I think you will find PAS’s statistics say they don’t!
Hence the problem.
It’s not really that hard to understand is it?
18/09/2011 at 21:37
dharrs
HERITAGE ACTIONS CONCERN FOR HISTORICAL ARTEFACTS TO REMAIN IN THE GEOGRAPHICAL LOCATION IN WHICH THEY WERE UNEARTHED IS LAUDABLE.
PRESUMABLY THEY ARE VIGOUROSLY LOBBYING THE BRITISH MUSEUM TO RETURN ARTEFACTS TAKEN FROM NATIONS WORLDWIDE IE ELGIN MARBLES.
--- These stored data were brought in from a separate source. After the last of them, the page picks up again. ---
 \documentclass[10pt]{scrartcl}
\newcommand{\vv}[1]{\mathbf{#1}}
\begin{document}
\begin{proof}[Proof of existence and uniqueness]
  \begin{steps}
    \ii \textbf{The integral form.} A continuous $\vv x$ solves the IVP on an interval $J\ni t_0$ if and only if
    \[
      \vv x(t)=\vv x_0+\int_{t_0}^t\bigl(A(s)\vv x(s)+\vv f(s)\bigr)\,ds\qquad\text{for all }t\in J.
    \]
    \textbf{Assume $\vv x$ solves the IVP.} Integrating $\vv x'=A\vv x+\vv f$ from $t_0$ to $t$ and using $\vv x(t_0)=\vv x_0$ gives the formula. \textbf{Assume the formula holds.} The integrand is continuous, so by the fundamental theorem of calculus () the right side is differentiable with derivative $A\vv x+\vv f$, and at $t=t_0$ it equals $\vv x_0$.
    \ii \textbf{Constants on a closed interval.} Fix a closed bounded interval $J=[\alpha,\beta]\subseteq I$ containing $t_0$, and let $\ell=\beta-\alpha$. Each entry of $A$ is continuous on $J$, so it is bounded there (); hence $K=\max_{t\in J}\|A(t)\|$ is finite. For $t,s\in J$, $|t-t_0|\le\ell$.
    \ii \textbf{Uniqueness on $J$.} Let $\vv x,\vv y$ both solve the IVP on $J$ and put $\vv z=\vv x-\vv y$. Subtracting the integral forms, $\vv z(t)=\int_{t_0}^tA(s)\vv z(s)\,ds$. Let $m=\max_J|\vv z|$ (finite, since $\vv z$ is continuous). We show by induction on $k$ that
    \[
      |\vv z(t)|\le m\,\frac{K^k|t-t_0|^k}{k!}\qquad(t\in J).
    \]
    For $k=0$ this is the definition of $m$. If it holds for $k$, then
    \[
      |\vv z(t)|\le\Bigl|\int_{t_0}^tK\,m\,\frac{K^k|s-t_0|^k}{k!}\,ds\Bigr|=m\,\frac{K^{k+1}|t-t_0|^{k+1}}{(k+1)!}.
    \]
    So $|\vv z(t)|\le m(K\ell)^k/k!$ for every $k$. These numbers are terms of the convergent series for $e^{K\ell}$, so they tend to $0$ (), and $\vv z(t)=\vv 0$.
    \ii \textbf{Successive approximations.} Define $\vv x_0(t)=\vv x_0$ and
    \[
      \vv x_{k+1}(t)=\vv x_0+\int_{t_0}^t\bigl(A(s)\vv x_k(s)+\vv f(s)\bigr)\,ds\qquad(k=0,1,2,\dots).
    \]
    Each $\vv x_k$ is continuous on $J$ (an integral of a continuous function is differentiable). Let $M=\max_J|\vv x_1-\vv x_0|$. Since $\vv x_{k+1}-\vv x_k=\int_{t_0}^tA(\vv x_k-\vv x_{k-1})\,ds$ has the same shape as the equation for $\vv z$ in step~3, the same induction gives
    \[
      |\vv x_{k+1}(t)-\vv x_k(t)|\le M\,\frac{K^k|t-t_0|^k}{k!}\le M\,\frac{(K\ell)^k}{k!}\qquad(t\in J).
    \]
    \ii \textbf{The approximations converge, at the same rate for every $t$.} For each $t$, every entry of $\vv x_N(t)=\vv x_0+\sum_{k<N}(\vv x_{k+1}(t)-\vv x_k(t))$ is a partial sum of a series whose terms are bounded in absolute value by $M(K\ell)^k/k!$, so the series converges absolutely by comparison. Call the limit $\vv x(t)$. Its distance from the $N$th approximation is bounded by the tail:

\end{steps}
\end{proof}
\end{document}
ALSO I BELIEVE ,ARCHAEOLOGISTS PRIVATE COLLECTIONS COULD BEAR SCRUTINY.
JUST A THOUGHT.
DAVID
08/08/2012 at 13:22
David Rowe
Clearly there will always be those who actions are dictated by averice – they will of course include people from all classes and walks of life, including Detectorists and Archaeologists. However , notwithstanding that fact ,the introduction of the Portable Antiquities Scheme has resulted in a vast number of items being reported, and recorded, that previously went unrecorded. The article in the Heritage Journal will do nothing for Archaeology – recent Detectorist finds such as the Staffordshire and Frome Hoards illustrate the value of the Portable Antiquities Scheme, and the contribution to Arcaeology and our History made by responsible Detectorists.
Pegasus
08/08/2012 at 14:52
heritageaction
“The article in the Heritage Journal will do nothing for Archaeology”
Won’t it? Have detectorists a higher propensity to report than farmers? I strongly doubt it – see our erosion counter and compare it with the amount that gets reported to PAS.
In any case, how do you justify UKDN holding up as Best Practice a scenario in which someone other than the owner is to be put in charge of reporting items? Or indeed, of keeping or selling them once he gets them home, since that’s what this is REALLY about, who gets the goodies, although neither UKDN nor any detectorist will admit it.